Life is interesting now. I have many thoughts but no theme to wrap them up, so I’m going to slide them into this blog post, like pouring pebbles into a bucket. Feel free to look away.
I’m in my 12th month at Brandwatch, and I feel that I now fully understand the company, the market, the people, the dynamics. Obviously it hasn’t been linear – probably a nice s-curve – but it’s interesting to me how long it took. 12 months to nail it. As an aside, the company has doubled in staff size in that time.
(Knowing all of that how the company works stuff isn’t necessarily helpful. I feel the value of fresh eyes, when new people join us. As much as I’ve understood the status quo, I am now part of it too. Gotta watch that.)
I have loved taking services-side experiences and skills and using them inside an organisation. Especially having worked with so many different types of personality and spent time learning about listening / motivations / organisational culture etc. So for me the transition from external (consulting/agency) to internal (client-side) has been very rewarding. Seeing things through. Being at the heart of it. I love it. I don’t think I will want to go back to services, but never say never.
The only two things I miss from the type of work you do services-side are:
- Winning deals – I am one step removed from our sales teams and their selling to clients, so that incredible adrenaline that I used to feed off has gone. There are lots of warm, fuzzy moments when we win, or launch great stuff, or see particularly sweet inbound enquiries from great organisations, but it’s less raw, less heart-racing. I miss that.
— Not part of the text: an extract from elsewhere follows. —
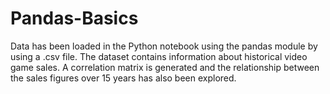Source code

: # Pandas-Basics
Data has been loaded in the Python notebook using the pandas module by using a .csv file. The dataset contains information about historical video game sales. A correlation matrix is generated and the relationship between the sales figures over 15 years has also been explored.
- Space to be creative – I only noticed this recently, in two more creative, spacious conversations with team mates. And I realised how lacking we’ve been in our NYC office in places to draw (white walls, flip charts) and how rarely I’ve been in that mode. We can be very head down – there is so much to do. I can do more of this and plan to, now that I’ve noticed it, but also learned the business.
Still loving living and being in New York. We had a great summer (bloody hot, but unseasonably mild apparently – I shudder at the thoughts of ‘normal’).
My subway card swipe (no Oyster card here) still needs work. Really pisses me off. How can I consider myself settled before I can confidently swipe through with 99.9999% success?
Favourite moments are still where the melting pot blends ingredients that were just not available back in Brighton & Hove. Like taking the kids to the playground, and there being 5 or 6 families cooking BBQs for their kids parties, Puerto Rican music blaring out of proper sound systems, while I push the kids on the swings in the sunshine. Or seeing snakes and eagles on our summer holiday. The variety, the difference.
Some of my language has changed. I say apartment instead of flat, even to Brits. Elevator. Resumé. Soccer (I know). But not all. I say Surname. And said ‘trainers’ the other day – I’m never saying sneakers. It’s a non-negotiable. Mrs and kids have gone further: they say chips instead of crisps (this upsets me greatly). Accent-wise, I think I’m still largely unchanged. Some gentle rounding of Ts, maybe. Our eldest said ‘peanut budder’ the other day. Our youngest deliberately pronounces ‘wadder’ to make himself understood at school. Sweet.
Perception – this is a bit abstract now, but I am becoming more and more fascinated by perception. It seems to be a central opportunity and challenge for us at Brandwatch, and principally for me given my role. And for anyone who has something they want to share with others. I can’t really explain all of it, but it’s about I suppose it gets called and relates to (but isn’t entirely about) Positioning, a lot. It’s a magical area. How people feel about a product, a company, a sector. I am looking forward to learning and playing in this area.
Face time – I spend the first 2/3rds of every day in Hangouts and on Skype calls, some one to one, many with multiple attendees. It is often a frustrating experience. This area is still so flawed, technologically, for consumers. What’s great is that I have found that strong relationships can continue to thrive through these channels, but really working through challenges when the relationships aren’t there yet or are suffering is very difficult. It’s also hard to contribute to important, dynamic conversations when the majority of a group are together in a physical space and one finds oneself the voice from the screen. A challenge. (And the reason that business travel continues, despite tech).
Time for writing – I write best in the morning. Morning is now when I catch up on 5 hours of the UK’s productivity (and to a lesser extent, 6 hours of Germany’s) and start jumping on video calls with people. I need to find a way to hack this. I enjoy writing and I know it is a great investment.
And those are the thoughts I’ve been carrying around with me.